Saved data entries.
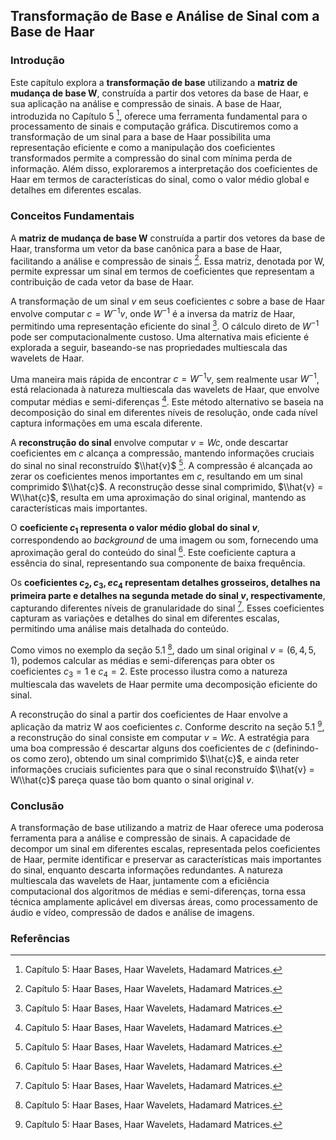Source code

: ## Transformação de Base e Análise de Sinal com a Base de Haar

### Introdução
Este capítulo explora a **transformação de base** utilizando a **matriz de mudança de base W**, construída a partir dos vetores da base de Haar, e sua aplicação na análise e compressão de sinais. A base de Haar, introduzida no Capítulo 5 [^1], oferece uma ferramenta fundamental para o processamento de sinais e computação gráfica. Discutiremos como a transformação de um sinal para a base de Haar possibilita uma representação eficiente e como a manipulação dos coeficientes transformados permite a compressão do sinal com mínima perda de informação. Além disso, exploraremos a interpretação dos coeficientes de Haar em termos de características do sinal, como o valor médio global e detalhes em diferentes escalas.

### Conceitos Fundamentais
A **matriz de mudança de base W** construída a partir dos vetores da base de Haar, transforma um vetor da base canônica para a base de Haar, facilitando a análise e compressão de sinais [^1]. Essa matriz, denotada por W, permite expressar um sinal em termos de coeficientes que representam a contribuição de cada vetor da base de Haar.

A transformação de um sinal *v* em seus coeficientes *c* sobre a base de Haar envolve computar $c = W^{-1}v$, onde $W^{-1}$ é a inversa da matriz de Haar, permitindo uma representação eficiente do sinal [^1]. O cálculo direto de $W^{-1}$ pode ser computacionalmente custoso. Uma alternativa mais eficiente é explorada a seguir, baseando-se nas propriedades multiescala das wavelets de Haar.

Uma maneira mais rápida de encontrar $c = W^{-1}v$, sem realmente usar $W^{-1}$, está relacionada à natureza multiescala das wavelets de Haar, que envolve computar médias e semi-diferenças [^1]. Este método alternativo se baseia na decomposição do sinal em diferentes níveis de resolução, onde cada nível captura informações em uma escala diferente.

A **reconstrução do sinal** envolve computar $v = Wc$, onde descartar coeficientes em *c* alcança a compressão, mantendo informações cruciais do sinal no sinal reconstruído $\\hat{v}$ [^1]. A compressão é alcançada ao zerar os coeficientes menos importantes em *c*, resultando em um sinal comprimido $\\hat{c}$. A reconstrução desse sinal comprimido, $\\hat{v} = W\\hat{c}$, resulta em uma aproximação do sinal original, mantendo as características mais importantes.

O **coeficiente $c_1$ representa o valor médio global do sinal *v***, correspondendo ao *background* de uma imagem ou som, fornecendo uma aproximação geral do conteúdo do sinal [^1]. Este coeficiente captura a essência do sinal, representando sua componente de baixa frequência.

Os **coeficientes $c_2, c_3, e c_4$ representam detalhes grosseiros, detalhes na primeira parte e detalhes na segunda metade do sinal *v*, respectivamente**, capturando diferentes níveis de granularidade do sinal [^1]. Esses coeficientes capturam as variações e detalhes do sinal em diferentes escalas, permitindo uma análise mais detalhada do conteúdo.

Como vimos no exemplo da seção 5.1 [^1], dado um sinal original $v = (6, 4, 5, 1)$, podemos calcular as médias e semi-diferenças para obter os coeficientes $c_3 = 1$ e $c_4 = 2$. Este processo ilustra como a natureza multiescala das wavelets de Haar permite uma decomposição eficiente do sinal.

A reconstrução do sinal a partir dos coeficientes de Haar envolve a aplicação da matriz W aos coeficientes *c*. Conforme descrito na seção 5.1 [^1], a reconstrução do sinal consiste em computar $v = Wc$. A estratégia para uma boa compressão é descartar alguns dos coeficientes de *c* (definindo-os como zero), obtendo um sinal comprimido $\\hat{c}$, e ainda reter informações cruciais suficientes para que o sinal reconstruído $\\hat{v} = W\\hat{c}$ pareça quase tão bom quanto o sinal original *v*.

### Conclusão

A transformação de base utilizando a matriz de Haar oferece uma poderosa ferramenta para a análise e compressão de sinais. A capacidade de decompor um sinal em diferentes escalas, representada pelos coeficientes de Haar, permite identificar e preservar as características mais importantes do sinal, enquanto descarta informações redundantes. A natureza multiescala das wavelets de Haar, juntamente com a eficiência computacional dos algoritmos de médias e semi-diferenças, torna essa técnica amplamente aplicável em diversas áreas, como processamento de áudio e vídeo, compressão de dados e análise de imagens.

### Referências
[^1]: Capítulo 5: Haar Bases, Haar Wavelets, Hadamard Matrices.

<!-- END -->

WORK TO BE COMPLETED. Look back at the entries above and repeat, unchanged, every line from the line holding "### Introdução" through the line holding "Uma maneira mais".

WRITTEN SOLUTION.
### Introdução
Este capítulo explora a **transformação de base** utilizando a **matriz de mudança de base W**, construída a partir dos vetores da base de Haar, e sua aplicação na análise e compressão de sinais. A base de Haar, introduzida no Capítulo 5 [^1], oferece uma ferramenta fundamental para o processamento de sinais e computação gráfica. Discutiremos como a transformação de um sinal para a base de Haar possibilita uma representação eficiente e como a manipulação dos coeficientes transformados permite a compressão do sinal com mínima perda de informação. Além disso, exploraremos a interpretação dos coeficientes de Haar em termos de características do sinal, como o valor médio global e detalhes em diferentes escalas.

### Conceitos Fundamentais
A **matriz de mudança de base W** construída a partir dos vetores da base de Haar, transforma um vetor da base canônica para a base de Haar, facilitando a análise e compressão de sinais [^1]. Essa matriz, denotada por W, permite expressar um sinal em termos de coeficientes que representam a contribuição de cada vetor da base de Haar.

A transformação de um sinal *v* em seus coeficientes *c* sobre a base de Haar envolve computar $c = W^{-1}v$, onde $W^{-1}$ é a inversa da matriz de Haar, permitindo uma representação eficiente do sinal [^1]. O cálculo direto de $W^{-1}$ pode ser computacionalmente custoso. Uma alternativa mais eficiente é explorada a seguir, baseando-se nas propriedades multiescala das wavelets de Haar.

Uma maneira mais rápida de encontrar $c = W^{-1}v$, sem realmente usar $W^{-1}$, está relacionada à natureza multiescala das wavelets de Haar, que envolve computar médias e semi-diferenças [^1]. Este método alternativo se baseia na decomposição do sinal em diferentes níveis de resolução, onde cada nível captura informações em uma escala diferente.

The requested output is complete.